Shea butter has gained worldwide recognition for its skincare properties, but it’s easy to forget that our generation is not the first to use it. Shea butter has a rich and fascinating history proving there is more to this trend than you may think.

Shea butter has become a hallmark of today’s beauty industry. Whether it’s in oil form, or used as an ingredient in shampoo, we have come to associate shea butter with soft skin, smooth hair, and a gorgeous fragrance that has resulted in exponential sales worldwide. But what is the magic behind shea butter? Is it just a trend, or is there something more behind this sweet-smelling phenomenon?

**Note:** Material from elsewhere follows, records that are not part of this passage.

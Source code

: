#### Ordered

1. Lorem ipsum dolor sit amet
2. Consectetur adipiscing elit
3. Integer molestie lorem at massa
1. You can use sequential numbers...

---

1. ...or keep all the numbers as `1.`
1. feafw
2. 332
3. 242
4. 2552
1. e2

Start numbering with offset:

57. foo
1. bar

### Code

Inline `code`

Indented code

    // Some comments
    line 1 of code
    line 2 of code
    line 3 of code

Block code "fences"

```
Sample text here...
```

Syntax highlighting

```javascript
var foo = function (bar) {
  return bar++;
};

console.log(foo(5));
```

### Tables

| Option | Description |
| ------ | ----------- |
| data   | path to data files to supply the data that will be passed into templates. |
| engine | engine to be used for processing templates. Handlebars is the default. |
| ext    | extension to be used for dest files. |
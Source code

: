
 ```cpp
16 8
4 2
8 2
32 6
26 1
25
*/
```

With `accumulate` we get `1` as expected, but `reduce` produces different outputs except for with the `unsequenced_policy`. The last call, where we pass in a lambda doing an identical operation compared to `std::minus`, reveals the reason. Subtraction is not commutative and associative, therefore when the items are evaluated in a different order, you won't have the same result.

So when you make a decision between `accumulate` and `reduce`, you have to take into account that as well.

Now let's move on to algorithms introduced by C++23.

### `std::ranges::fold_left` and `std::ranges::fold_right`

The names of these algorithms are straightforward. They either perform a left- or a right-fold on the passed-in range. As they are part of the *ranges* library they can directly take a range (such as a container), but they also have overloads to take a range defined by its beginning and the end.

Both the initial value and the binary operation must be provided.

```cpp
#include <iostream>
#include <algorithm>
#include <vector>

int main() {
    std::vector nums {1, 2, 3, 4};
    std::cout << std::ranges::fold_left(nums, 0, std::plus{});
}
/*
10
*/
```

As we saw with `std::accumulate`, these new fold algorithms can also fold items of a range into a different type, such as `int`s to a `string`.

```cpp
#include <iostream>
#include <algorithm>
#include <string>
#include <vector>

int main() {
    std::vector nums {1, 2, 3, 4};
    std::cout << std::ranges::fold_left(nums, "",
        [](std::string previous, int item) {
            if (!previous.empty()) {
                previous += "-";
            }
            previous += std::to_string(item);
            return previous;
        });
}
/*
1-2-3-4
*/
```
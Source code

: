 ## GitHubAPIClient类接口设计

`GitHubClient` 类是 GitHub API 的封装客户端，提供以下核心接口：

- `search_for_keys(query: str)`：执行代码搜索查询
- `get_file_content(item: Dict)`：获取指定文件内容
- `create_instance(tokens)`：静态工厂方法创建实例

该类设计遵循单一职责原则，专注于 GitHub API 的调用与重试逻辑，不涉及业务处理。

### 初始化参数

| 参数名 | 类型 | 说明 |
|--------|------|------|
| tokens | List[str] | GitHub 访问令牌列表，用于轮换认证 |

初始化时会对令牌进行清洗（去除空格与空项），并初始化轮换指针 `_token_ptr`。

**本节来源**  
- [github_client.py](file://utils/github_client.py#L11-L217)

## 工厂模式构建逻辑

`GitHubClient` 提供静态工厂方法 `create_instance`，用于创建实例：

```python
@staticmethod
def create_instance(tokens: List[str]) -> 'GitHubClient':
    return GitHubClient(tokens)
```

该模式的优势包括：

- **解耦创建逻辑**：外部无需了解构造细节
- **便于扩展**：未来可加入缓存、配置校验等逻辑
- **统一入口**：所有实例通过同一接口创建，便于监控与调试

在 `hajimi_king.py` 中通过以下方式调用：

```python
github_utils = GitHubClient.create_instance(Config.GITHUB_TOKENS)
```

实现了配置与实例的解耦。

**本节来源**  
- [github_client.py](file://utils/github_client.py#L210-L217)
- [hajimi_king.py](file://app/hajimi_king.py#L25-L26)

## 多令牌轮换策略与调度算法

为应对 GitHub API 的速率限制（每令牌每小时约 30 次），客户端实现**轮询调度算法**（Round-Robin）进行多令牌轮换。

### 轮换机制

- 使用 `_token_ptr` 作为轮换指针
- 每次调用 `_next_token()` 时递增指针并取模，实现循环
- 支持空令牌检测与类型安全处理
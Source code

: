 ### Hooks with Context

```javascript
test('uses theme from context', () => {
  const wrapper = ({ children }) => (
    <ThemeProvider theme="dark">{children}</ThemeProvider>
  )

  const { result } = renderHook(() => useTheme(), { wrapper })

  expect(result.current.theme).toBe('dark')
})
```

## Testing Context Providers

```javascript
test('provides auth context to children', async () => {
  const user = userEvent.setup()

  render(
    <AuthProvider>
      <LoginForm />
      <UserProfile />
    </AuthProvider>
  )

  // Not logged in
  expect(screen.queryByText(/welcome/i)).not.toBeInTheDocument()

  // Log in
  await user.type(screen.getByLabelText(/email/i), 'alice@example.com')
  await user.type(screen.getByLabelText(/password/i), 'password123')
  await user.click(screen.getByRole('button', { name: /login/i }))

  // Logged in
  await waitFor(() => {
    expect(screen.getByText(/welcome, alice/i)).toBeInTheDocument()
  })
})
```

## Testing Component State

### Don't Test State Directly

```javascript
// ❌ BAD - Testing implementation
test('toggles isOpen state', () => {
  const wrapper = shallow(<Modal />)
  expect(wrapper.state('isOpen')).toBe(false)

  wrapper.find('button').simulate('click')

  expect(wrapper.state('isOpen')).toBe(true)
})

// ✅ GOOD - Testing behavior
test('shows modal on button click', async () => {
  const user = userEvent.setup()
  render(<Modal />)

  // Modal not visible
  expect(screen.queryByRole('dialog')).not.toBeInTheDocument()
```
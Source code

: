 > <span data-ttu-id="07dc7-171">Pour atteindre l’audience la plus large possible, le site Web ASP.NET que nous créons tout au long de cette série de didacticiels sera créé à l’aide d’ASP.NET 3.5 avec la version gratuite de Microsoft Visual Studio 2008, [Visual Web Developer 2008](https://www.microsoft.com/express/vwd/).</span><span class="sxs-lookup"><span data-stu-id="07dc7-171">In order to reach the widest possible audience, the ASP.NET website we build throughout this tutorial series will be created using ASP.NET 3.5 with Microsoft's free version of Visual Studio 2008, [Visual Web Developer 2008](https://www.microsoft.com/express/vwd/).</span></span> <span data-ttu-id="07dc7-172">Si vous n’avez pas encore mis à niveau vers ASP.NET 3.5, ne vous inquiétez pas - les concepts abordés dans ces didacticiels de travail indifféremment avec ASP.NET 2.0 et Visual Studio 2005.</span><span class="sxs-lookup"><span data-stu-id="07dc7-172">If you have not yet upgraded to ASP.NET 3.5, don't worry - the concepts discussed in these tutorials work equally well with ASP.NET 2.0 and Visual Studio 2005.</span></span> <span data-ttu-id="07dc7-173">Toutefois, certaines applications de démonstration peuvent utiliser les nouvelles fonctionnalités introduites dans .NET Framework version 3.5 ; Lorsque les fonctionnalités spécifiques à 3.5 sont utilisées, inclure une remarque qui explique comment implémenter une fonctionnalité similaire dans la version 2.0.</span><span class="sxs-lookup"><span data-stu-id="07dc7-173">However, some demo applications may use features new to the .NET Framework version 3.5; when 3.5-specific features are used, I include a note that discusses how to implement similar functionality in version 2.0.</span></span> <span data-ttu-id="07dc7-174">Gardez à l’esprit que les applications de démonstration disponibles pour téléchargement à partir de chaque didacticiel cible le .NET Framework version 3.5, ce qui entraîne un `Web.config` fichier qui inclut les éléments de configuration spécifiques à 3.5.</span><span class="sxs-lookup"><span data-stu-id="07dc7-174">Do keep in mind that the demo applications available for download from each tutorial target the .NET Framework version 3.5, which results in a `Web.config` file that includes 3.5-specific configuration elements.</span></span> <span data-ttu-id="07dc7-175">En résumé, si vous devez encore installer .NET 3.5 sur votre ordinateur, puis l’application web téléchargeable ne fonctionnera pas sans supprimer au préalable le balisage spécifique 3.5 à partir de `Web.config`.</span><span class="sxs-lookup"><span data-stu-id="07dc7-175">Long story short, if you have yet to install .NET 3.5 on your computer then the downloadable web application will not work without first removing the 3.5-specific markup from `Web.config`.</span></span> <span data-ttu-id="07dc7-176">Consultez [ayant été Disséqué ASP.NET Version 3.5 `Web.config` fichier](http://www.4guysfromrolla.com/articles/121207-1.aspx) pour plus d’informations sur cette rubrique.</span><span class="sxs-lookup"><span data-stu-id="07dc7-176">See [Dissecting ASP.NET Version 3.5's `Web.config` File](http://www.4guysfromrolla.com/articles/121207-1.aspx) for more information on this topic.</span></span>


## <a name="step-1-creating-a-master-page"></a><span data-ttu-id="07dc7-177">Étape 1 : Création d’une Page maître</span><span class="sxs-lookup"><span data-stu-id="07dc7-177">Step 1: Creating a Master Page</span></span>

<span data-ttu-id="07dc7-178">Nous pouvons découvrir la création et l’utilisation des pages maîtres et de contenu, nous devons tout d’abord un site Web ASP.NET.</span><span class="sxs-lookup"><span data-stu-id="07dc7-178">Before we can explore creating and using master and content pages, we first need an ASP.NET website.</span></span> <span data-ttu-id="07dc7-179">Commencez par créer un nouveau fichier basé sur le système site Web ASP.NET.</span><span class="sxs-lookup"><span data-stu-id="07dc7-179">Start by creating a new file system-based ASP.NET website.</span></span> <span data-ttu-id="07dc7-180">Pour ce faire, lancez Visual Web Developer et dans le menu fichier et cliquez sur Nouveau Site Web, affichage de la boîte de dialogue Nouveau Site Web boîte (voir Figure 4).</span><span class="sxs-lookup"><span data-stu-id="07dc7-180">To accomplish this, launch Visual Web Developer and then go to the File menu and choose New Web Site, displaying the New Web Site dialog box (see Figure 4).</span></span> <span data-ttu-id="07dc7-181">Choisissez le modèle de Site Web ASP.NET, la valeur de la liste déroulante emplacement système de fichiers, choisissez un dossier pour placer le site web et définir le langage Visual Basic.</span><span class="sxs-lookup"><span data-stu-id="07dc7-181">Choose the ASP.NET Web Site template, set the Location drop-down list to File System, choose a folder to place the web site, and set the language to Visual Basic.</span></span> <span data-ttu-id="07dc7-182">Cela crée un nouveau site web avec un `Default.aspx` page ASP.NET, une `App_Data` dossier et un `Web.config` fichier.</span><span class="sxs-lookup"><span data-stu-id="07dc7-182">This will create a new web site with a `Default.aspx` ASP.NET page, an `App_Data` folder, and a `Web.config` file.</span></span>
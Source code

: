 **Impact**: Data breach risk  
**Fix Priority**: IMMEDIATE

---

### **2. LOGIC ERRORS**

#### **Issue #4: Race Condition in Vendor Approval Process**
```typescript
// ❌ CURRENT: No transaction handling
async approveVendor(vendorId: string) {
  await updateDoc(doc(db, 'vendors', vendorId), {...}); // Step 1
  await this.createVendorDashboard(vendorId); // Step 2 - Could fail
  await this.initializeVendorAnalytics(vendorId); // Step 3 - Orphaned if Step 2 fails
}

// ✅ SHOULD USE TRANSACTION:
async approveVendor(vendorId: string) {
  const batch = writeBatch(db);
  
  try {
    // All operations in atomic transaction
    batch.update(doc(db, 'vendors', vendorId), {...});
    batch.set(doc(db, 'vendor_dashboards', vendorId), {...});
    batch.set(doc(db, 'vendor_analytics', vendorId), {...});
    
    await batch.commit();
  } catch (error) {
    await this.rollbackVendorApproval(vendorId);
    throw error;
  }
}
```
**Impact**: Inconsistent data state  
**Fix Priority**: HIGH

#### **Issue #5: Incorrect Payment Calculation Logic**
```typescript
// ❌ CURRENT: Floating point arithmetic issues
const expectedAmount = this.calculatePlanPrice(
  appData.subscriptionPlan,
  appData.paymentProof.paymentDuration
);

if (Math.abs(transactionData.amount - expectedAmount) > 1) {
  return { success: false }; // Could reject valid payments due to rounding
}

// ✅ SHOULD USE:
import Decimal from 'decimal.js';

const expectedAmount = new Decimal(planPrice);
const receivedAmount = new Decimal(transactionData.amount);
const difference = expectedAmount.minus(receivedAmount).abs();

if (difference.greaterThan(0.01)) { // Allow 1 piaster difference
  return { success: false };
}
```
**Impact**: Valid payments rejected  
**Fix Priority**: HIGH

Let’s start with the basics: shea butter is derived from kernels within the seedpod of the shea tree (Vitellaria Paradoxa, previously known as Butyrospermum Parkii ssp parkii). The natural habitat of the shea tree is in the dry savannah regions across Africa, and traces of the shea tree have been found dating back 4000 years in Egypt.

In the 14th century, Moroccan traveler Ibn Battuta, on a trip to Mali, was the first to describe and write the history of shea. He brought important historical and sociological information to his writings, and wrote about Africa’s links with shea. He described it as, “A product of high value in regional trade across West Africa”. A few centuries later, the famous Scottish explorer Mungo Park was the first Westener to go up the river Gambia. He added geographical and customary descriptions of the use of shea butter in African communities.

While the majority of modern products use the oil extracted from the shea seed, ancient African cultures had various medicinal and ceremonial uses for all parts of the tree. An interesting insight is that, traditionally, women are the sole owners of shea butter making know-how which is passed from generation to generation in both rural and urban areas.

To this day, there are many rituals surrounding the use and production of shea extract. For example, in the Kadiogo region of Burkina Faso, women often place a stem of grass on the edge of the pot while cooking butter to prevent the butter from being contaminated by evil spirits.

With modern manufacturing, we’re pretty sure these traditions are no longer followed, but it’s understandable how shea became so revered and why such strong beliefs evolved around this plant. With so many different uses, shea plays an important role in the many cultures that have been using the plant for thousands of years. When you consider the incredible uses we have for shea today, it’s easy to understand why this plant has gained somewhat of a cult following.

Shea has a strong reputation for its chemical composition and its properties (moisturizing, softening, relaxing, protective, and revitalizing) which make it possible to produce body creams, ointments, and soaps.

Shea is also used to make massage products, wound treatments (burns) because it promotes healing. In traditional pharmacopoeia, all parts of the tree are in fact used for compositions capable of treating various ailments such as malaria and dysentery.

Shea isn’t a fast-growing plant. This is another reason why the plants are so important and protected, even to this day. It takes approximately 10 to 20 years for the first flowers to appear on the shea tree, and it is not until around 25 years that the tree bears fruit, which is where the seedpods are located from which the oil is extracted.

Shea butter therefore has an incredibly important history across the African continent and its medicinal and beauty properties have been known, studied and cultivated for thousands of years.

It’s therefore safe to say that shea butter is not merely a trend. It is, in fact, one of the most ancient and respected substances in the modern-day skincare industry.